Task data Start Marker

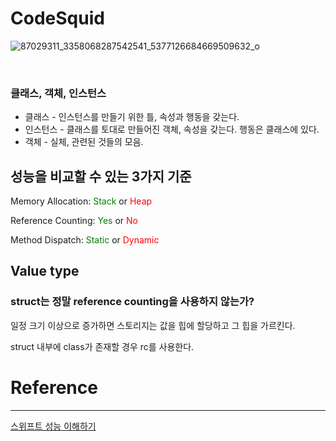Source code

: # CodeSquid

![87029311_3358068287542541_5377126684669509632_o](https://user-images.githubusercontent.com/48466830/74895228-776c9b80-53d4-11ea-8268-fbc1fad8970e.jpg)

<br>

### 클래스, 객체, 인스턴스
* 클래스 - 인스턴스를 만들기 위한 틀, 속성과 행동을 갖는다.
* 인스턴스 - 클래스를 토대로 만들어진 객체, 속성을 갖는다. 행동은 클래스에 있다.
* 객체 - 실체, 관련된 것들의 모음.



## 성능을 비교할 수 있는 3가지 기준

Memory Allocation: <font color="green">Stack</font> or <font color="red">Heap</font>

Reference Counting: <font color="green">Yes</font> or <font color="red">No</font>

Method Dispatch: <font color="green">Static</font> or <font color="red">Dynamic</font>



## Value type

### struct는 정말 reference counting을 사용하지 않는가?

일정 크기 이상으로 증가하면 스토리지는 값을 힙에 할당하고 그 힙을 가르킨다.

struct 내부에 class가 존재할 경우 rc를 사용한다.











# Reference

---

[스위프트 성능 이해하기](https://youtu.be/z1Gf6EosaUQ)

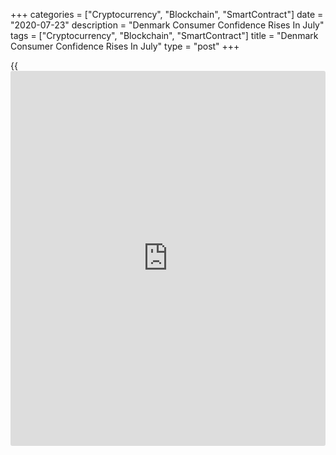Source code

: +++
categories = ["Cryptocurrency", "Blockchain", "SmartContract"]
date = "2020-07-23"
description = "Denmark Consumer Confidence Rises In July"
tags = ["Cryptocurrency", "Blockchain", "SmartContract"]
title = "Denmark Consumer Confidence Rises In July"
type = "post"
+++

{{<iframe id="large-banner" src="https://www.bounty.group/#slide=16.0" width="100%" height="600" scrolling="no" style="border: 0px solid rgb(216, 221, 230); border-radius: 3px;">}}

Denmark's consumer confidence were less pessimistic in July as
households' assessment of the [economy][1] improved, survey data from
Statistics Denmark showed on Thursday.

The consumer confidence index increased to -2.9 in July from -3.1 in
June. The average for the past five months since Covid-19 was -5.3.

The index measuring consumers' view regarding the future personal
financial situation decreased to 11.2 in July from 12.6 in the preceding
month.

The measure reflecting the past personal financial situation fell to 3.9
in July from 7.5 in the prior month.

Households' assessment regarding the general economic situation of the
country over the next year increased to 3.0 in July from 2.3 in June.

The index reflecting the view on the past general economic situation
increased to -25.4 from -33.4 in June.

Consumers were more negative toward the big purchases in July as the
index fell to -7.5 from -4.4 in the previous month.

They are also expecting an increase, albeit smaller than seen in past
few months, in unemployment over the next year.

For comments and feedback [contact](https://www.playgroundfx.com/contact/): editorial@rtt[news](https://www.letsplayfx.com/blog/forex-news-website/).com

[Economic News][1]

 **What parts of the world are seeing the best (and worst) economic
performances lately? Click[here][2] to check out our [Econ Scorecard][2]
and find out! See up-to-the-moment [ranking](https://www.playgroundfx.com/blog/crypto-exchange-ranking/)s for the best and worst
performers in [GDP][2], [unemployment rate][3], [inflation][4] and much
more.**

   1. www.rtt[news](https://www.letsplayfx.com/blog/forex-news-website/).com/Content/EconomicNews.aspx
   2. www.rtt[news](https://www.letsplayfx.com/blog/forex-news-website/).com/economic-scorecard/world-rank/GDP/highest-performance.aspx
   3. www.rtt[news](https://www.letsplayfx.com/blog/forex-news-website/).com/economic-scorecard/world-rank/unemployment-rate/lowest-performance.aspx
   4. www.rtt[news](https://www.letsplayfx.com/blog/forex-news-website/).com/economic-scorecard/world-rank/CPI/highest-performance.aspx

Task data End Marker

## What is expected
Set the material above down again word for word. Include none of its pictures.

## Solution below
Source code

: # CodeSquid

![87029311_3358068287542541_5377126684669509632_o](https://user-images.githubusercontent.com/48466830/74895228-776c9b80-53d4-11ea-8268-fbc1fad8970e.jpg)

<br>

### 클래스, 객체, 인스턴스
* 클래스 - 인스턴스를 만들기 위한 틀, 속성과 행동을 갖는다.
* 인스턴스 - 클래스를 토대로 만들어진 객체, 속성을 갖는다. 행동은 클래스에 있다.
* 객체 - 실체, 관련된 것들의 모음.



## 성능을 비교할 수 있는 3가지 기준

Memory Allocation: <font color="green">Stack</font> or <font color="red">Heap</font>

Reference Counting: <font color="green">Yes</font> or <font color="red">No</font>

Method Dispatch: <font color="green">Static</font> or <font color="red">Dynamic</font>



## Value type

### struct는 정말 reference counting을 사용하지 않는가?

일정 크기 이상으로 증가하면 스토리지는 값을 힙에 할당하고 그 힙을 가르킨다.

struct 내부에 class가 존재할 경우 rc를 사용한다.











# Reference

---

[스위프트 성능 이해하기](https://youtu.be/z1Gf6EosaUQ)

Source code

: +++
categories = ["Cryptocurrency", "Blockchain", "SmartContract"]
date = "2020-07-23"
description = "Denmark Consumer Confidence Rises In July"
tags = ["Cryptocurrency", "Blockchain", "SmartContract"]
title = "Denmark Consumer Confidence Rises In July"
type = "post"
+++

{{<iframe id="large-banner" src="https://www.bounty.group/#slide=16.0" width="100%" height="600" scrolling="no" style="border: 0px solid rgb(216, 221, 230); border-radius: 3px;">}}

Denmark's consumer confidence were less pessimistic in July as
households' assessment of the [economy][1] improved, survey data from
Statistics Denmark showed on Thursday.

The consumer confidence index increased to -2.9 in July from -3.1 in
June. The average for the past five months since Covid-19 was -5.3.

The index measuring consumers' view regarding the future personal
financial situation decreased to 11.2 in July from 12.6 in the preceding
month.

The measure reflecting the past personal financial situation fell to 3.9
in July from 7.5 in the prior month.

Households' assessment regarding the general economic situation of the
country over the next year increased to 3.0 in July from 2.3 in June.

The index reflecting the view on the past general economic situation
increased to -25.4 from -33.4 in June.

Consumers were more negative toward the big purchases in July as the
index fell to -7.5 from -4.4 in the previous month.

They are also expecting an increase, albeit smaller than seen in past
few months, in unemployment over the next year.

For comments and feedback [contact](https://www.playgroundfx.com/contact/): editorial@rtt[news](https://www.letsplayfx.com/blog/forex-news-website/).com

[Economic News][1]

 **What parts of the world are seeing the best (and worst) economic
performances lately? Click[here][2] to check out our [Econ Scorecard][2]
and find out! See up-to-the-moment [ranking](https://www.playgroundfx.com/blog/crypto-exchange-ranking/)s for the best and worst
performers in [GDP][2], [unemployment rate][3], [inflation][4] and much
more.**

   1. www.rtt[news](https://www.letsplayfx.com/blog/forex-news-website/).com/Content/EconomicNews.aspx
   2. www.rtt[news](https://www.letsplayfx.com/blog/forex-news-website/).com/economic-scorecard/world-rank/GDP/highest-performance.aspx
   3. www.rtt[news](https://www.letsplayfx.com/blog/forex-news-website/).com/economic-scorecard/world-rank/unemployment-rate/lowest-performance.aspx
   4. www.rtt[news](https://www.letsplayfx.com/blog/forex-news-website/).com/economic-scorecard/world-rank/CPI/highest-performance.aspx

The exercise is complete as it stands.